Embodiments can reduce the shrinkable stress by doping the stress control layer for controlling the stress, thereby preventing cracks from being generated in the conductive type semiconductor layer due to excessive shrinkage stress or breaking of the substrate.

1 is a cross-sectional view of a semiconductor substrate according to a first embodiment.
2A to 2D are diagrams showing concentration distributions of a plurality of nitride semiconductor layers in the stress control layer of FIG.
3 is a cross-sectional view showing a stress control layer of the semiconductor substrate according to the second embodiment.
4 is a cross-sectional view showing a stress control layer of the semiconductor substrate according to the third embodiment.
5 is a graph showing a stress state of the semiconductor substrate according to the embodiment.

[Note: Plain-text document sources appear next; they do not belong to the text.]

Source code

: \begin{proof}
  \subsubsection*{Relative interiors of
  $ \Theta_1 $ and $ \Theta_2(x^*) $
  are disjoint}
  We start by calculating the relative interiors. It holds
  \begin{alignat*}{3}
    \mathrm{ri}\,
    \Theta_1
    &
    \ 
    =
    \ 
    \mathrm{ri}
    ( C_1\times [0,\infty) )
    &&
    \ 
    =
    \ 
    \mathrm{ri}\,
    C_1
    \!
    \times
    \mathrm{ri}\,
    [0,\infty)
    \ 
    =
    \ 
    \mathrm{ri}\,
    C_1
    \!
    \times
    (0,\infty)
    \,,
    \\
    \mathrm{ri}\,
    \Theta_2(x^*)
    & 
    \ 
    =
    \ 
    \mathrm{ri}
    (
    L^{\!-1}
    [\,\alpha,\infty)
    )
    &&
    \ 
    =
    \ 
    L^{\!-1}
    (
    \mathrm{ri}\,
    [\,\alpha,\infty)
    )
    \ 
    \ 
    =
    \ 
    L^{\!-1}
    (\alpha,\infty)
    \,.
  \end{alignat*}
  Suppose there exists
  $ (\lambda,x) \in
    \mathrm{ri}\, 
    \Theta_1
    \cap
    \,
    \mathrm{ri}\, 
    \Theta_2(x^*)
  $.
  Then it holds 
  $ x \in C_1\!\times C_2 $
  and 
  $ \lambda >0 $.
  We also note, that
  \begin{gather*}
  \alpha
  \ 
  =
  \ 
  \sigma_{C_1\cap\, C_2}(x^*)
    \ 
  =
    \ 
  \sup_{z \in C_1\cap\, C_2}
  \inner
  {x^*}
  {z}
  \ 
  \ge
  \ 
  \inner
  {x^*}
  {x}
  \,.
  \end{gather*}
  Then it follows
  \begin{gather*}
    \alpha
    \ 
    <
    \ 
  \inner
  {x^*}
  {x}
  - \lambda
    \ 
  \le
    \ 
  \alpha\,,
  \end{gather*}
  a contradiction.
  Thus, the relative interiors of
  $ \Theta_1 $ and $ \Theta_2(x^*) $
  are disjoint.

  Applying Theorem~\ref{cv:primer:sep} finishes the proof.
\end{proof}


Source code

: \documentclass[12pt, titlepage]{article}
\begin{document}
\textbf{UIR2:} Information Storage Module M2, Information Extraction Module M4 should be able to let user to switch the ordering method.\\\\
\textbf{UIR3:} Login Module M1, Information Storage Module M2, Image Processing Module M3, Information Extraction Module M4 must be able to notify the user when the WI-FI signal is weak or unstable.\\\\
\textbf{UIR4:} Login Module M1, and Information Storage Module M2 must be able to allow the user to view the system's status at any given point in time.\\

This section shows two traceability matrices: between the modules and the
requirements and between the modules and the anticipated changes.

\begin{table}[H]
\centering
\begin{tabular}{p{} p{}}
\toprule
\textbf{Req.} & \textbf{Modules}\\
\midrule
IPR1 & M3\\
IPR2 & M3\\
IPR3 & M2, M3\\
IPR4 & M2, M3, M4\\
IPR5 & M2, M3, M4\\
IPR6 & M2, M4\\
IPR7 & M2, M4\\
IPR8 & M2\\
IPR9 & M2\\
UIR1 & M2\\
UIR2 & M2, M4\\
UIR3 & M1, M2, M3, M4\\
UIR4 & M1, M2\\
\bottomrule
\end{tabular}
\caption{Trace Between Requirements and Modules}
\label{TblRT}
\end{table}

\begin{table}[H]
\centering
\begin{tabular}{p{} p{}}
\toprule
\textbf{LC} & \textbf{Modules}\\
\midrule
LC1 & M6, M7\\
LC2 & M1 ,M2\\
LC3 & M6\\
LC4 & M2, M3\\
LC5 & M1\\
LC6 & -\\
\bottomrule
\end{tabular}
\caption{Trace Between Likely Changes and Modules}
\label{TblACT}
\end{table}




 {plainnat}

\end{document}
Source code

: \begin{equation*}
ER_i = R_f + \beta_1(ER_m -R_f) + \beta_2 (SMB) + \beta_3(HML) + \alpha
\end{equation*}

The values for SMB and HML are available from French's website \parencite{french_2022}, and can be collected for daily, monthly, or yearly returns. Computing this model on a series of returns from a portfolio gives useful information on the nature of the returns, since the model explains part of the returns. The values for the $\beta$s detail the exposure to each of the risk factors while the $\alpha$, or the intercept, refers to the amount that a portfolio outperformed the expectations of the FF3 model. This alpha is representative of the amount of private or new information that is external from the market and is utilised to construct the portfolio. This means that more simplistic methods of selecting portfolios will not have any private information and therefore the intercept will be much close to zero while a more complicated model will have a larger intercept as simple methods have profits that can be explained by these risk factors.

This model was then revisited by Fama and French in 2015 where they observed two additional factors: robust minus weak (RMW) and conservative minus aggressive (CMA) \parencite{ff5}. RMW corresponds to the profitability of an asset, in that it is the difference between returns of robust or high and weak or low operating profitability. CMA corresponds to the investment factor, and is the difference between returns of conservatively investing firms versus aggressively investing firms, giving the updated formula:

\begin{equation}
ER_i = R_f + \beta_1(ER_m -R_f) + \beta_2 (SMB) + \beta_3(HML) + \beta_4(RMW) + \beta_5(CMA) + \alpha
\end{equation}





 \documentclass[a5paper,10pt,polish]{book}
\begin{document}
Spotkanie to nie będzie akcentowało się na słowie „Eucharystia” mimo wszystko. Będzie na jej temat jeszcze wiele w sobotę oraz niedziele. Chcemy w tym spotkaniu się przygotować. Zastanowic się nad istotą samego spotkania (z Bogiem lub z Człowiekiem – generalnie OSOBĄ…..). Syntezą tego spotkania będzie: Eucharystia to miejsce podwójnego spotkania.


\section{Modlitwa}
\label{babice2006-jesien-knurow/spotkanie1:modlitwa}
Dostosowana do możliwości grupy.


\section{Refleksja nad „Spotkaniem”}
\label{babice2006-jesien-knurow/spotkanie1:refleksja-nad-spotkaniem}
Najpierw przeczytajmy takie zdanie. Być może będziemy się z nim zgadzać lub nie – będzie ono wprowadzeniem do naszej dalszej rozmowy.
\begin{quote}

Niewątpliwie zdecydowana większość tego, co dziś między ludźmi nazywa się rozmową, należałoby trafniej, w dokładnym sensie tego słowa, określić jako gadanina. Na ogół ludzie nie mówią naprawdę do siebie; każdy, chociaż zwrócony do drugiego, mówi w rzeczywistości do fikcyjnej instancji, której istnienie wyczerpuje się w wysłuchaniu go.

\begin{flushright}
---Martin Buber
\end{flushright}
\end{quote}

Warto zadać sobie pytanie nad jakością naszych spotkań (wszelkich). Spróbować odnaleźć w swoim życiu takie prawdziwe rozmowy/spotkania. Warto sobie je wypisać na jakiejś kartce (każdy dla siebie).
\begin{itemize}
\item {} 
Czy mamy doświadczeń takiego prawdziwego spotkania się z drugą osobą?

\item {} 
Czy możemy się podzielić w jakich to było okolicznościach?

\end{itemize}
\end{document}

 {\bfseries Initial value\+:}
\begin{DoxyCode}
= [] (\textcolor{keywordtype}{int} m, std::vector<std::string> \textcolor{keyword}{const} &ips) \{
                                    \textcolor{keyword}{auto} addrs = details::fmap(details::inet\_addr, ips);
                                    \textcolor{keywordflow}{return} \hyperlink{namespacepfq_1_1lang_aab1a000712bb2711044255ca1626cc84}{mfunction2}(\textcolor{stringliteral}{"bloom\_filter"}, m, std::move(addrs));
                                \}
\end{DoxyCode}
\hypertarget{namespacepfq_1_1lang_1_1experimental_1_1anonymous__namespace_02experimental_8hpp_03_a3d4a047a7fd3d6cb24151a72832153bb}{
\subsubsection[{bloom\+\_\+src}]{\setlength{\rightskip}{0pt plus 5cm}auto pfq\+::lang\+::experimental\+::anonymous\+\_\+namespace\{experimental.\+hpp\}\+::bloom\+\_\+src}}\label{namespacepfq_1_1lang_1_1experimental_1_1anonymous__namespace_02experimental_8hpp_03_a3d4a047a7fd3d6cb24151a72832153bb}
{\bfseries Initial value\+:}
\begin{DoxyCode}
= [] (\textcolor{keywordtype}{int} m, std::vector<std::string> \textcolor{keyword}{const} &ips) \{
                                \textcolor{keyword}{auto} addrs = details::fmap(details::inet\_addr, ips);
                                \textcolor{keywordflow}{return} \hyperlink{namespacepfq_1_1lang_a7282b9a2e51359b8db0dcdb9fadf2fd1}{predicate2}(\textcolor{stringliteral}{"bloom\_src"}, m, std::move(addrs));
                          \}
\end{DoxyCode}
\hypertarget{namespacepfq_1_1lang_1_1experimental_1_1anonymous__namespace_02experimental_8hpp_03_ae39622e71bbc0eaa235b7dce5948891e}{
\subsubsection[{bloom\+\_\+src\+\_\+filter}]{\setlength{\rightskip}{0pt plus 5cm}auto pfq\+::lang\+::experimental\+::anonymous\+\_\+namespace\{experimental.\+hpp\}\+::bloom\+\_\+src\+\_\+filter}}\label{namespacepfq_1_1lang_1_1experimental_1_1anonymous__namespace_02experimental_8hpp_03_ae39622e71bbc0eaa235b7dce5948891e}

In describing an embodiment according to the invention, in the case of being described as being formed "above" or "below" each element, the upper (upper) or lower (lower) Directly contacted or formed such that one or more other components are disposed between the two components. Also, in the case of "upper (upper) or lower (lower)", it may include not only an upward direction but also a downward direction based on one component.

1 is a cross-sectional view showing a semiconductor substrate according to an embodiment.

Referring to FIG. 1, a semiconductor substrate according to an embodiment includes a growth substrate 1, a buffer layer 3, first and second non-conductive semiconductor layers 5 and 15, a stress control layer 13, Layer (17).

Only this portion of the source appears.